Hitchhiking alone, sleeping in churches or under trees, gathering crucial information from other migrants about places to avoid, where to find shelter and food, Marvel slowly made his way through Honduras and Guatemala. At one particular point, after walking for several weeks in Guatemala, he came upon a cluster of graves by the roadside—the final resting place of migrants who had attempted the same journey. Despite the “fear [that] crawled up his spine,” Marvel walked on. As he told the reporter, “Quitting was not an option. You wipe your tears and carry on.”

Marvel’s story is not unique. Fear and hunger are constant companions of the youth attempting to make the border crossing without even the minimum support afforded by a family traveling together. At the mercy of the goodwill of strangers, they face the possibility of brutal violence, sexual assault and lack of food and water.

One teenager, Wilson, spoke of foraging for rotten mangoes discarded by fruit vendors, while another, Mario Lionel, described drinking water from potholes along the way. Others describe sifting through garbage and debris to find anything that was edible.

Some of the youth interviewed by the New York Times told reporters that they had decided to stay on and seek asylum in Mexico. Under Mexican law, detained minors are supposed to be released immediately into the custody of the National Child Protection Services, which then places them in shelters. However, the Mexican government of Andrés Manuel López Obrador has, under pressure from the Trump administration, detained over 40,500 minors in the past year. These children, migrant advocates argue, have been kept in detention centers for too long, and many of them are pushed rapidly through the deportation process.

For those who somehow make it to the US border, the conditions, if anything, are even worse. American law dictates that minors cannot be detained beyond a certain point, and should be released to sponsors while their asylum case is being considered. However, the Trump administration’s punitive immigration policies have meant that fewer sponsors have come forward because of their own shaky immigration status and the potential threat of deportations. The result is the creation of a sprawling network of detention camps, in which unaccompanied minors are held, often in horrifying conditions.

This past August, in a case that would be farcical if it were not so tragic, the Ninth Circuit Court of Appeals ruled that detained minors should be provided with edible food, clean water, and basic hygiene items like toothpaste and soap.

The case had come up in the appeals court because the federal government challenged a lower court ruling that found the government in violation of the 1997 Flores settlement. Among other things, the settlement mandates providing “safe and sanitary conditions” for detained minors.

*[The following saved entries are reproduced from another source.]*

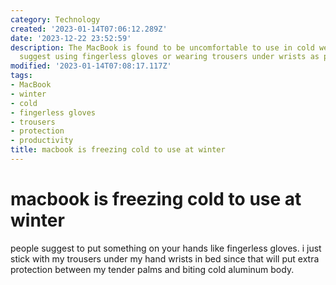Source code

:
 ```yaml
---
category: Technology
created: '2023-01-14T07:06:12.289Z'
date: '2023-12-22 23:52:59'
description: The MacBook is found to be uncomfortable to use in cold weather. Users
  suggest using fingerless gloves or wearing trousers under wrists as protective measures.
modified: '2023-01-14T07:08:17.117Z'
tags:
- MacBook
- winter
- cold
- fingerless gloves
- trousers
- protection
- productivity
title: macbook is freezing cold to use at winter
---
```


# macbook is freezing cold to use at winter

people suggest to put something on your hands like fingerless gloves. i just stick with my trousers under my hand wrists in bed since that will put extra protection between my tender palms and biting cold aluminum body.
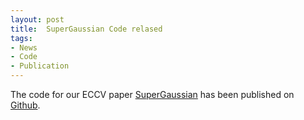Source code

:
 ```yaml
---
layout: post
title:  SuperGaussian Code relased
tags:
- News
- Code
- Publication
---
```

The code for our ECCV paper [SuperGaussian](https://supergaussian.github.io) has been published on [Github](https://github.com/adobe-research/SuperGaussian).
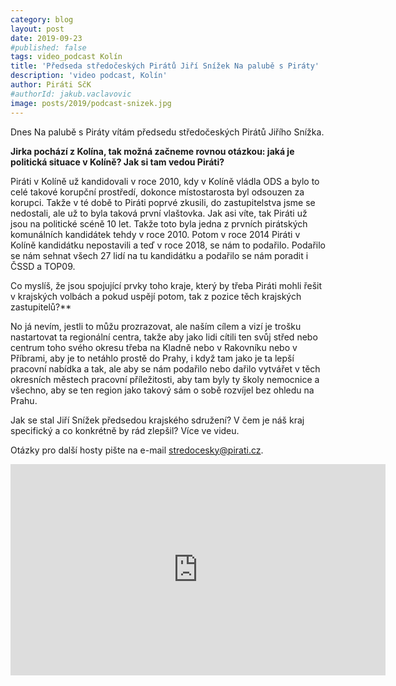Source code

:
 ```yaml
---
category: blog
layout: post
date: 2019-09-23
#published: false
tags: video_podcast Kolín
title: 'Předseda středočeských Pirátů Jiří Snížek Na palubě s Piráty'
description: 'video podcast, Kolín'
author: Piráti SčK
#authorId: jakub.vaclavovic
image: posts/2019/podcast-snizek.jpg
---
```


Dnes Na palubě s Piráty vítám předsedu středočeských Pirátů Jiřího Snížka. 

**Jirka pochází z Kolína, tak možná začneme rovnou otázkou: jaká je politická situace v Kolíně? Jak si tam vedou Piráti?**

Piráti v Kolíně už kandidovali v roce 2010, kdy v Kolíně vládla ODS a bylo to celé takové korupční prostředí, dokonce místostarosta byl odsouzen za korupci. Takže v té době to Piráti poprvé zkusili, do zastupitelstva jsme se nedostali, ale už to byla taková první vlaštovka. Jak asi víte, tak Piráti už jsou na politické scéně 10 let. Takže toto byla jedna z prvních pirátských komunálních kandidátek tehdy v roce 2010. Potom v roce 2014 Piráti v Kolíně kandidátku nepostavili a teď v roce 2018, se nám to podařilo. Podařilo se nám sehnat všech 27 lidí na tu kandidátku a podařilo se nám poradit i ČSSD a TOP09.

Co myslíš, že jsou spojující prvky toho kraje, který by třeba Piráti mohli řešit v krajských volbách a pokud uspějí potom, tak z pozice těch krajských zastupitelů?**
 
No já nevím, jestli to můžu prozrazovat, ale naším cílem a vizí je trošku nastartovat ta regionální centra, takže aby jako lidi cítili ten svůj střed nebo centrum toho svého okresu třeba na Kladně nebo v Rakovníku nebo v Příbrami, aby je to netáhlo prostě do Prahy, i když tam jako je ta lepší pracovní nabídka a tak, ale aby se nám podařilo nebo dařilo vytvářet v těch okresních městech pracovní příležitosti, aby tam byly ty školy nemocnice a všechno, aby se ten region jako takový sám o sobě rozvíjel bez ohledu na Prahu. 

Jak se stal Jiří Snížek předsedou krajského sdružení? V čem je náš kraj specifický a co konkrétně by rád zlepšil? Více ve videu. 

Otázky pro další hosty pište na e-mail stredocesky@pirati.cz.

<iframe width="600" height="338" src="https://www.youtube.com/embed/xAWoAN7JDyg" frameborder="0" allow="accelerometer; autoplay; encrypted-media; gyroscope; picture-in-picture" allowfullscreen></iframe>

In the 2017 ruling, Judge Dolly Gee found that the US government was holding minors in cold and overcrowded cells that deprived them of sleep, while denying them access to food, water and basic hygiene. In their response, government attorneys tried to argue that the Flores settlement did not specify either particular sleeping arrangements or hygiene products, and therefore there was no requirement to provide soap or toothpaste.

Setting aside the absurdity of representatives of the wealthiest country in the world haggling over whether or not they are under a legal obligation to provide “edible food” or basic hygiene items to children supposedly under their care, this case exposes the ugliness of the detention system, and more broadly, the inhumane anti-immigrant edifice that has been built up under both the Obama and Trump administrations.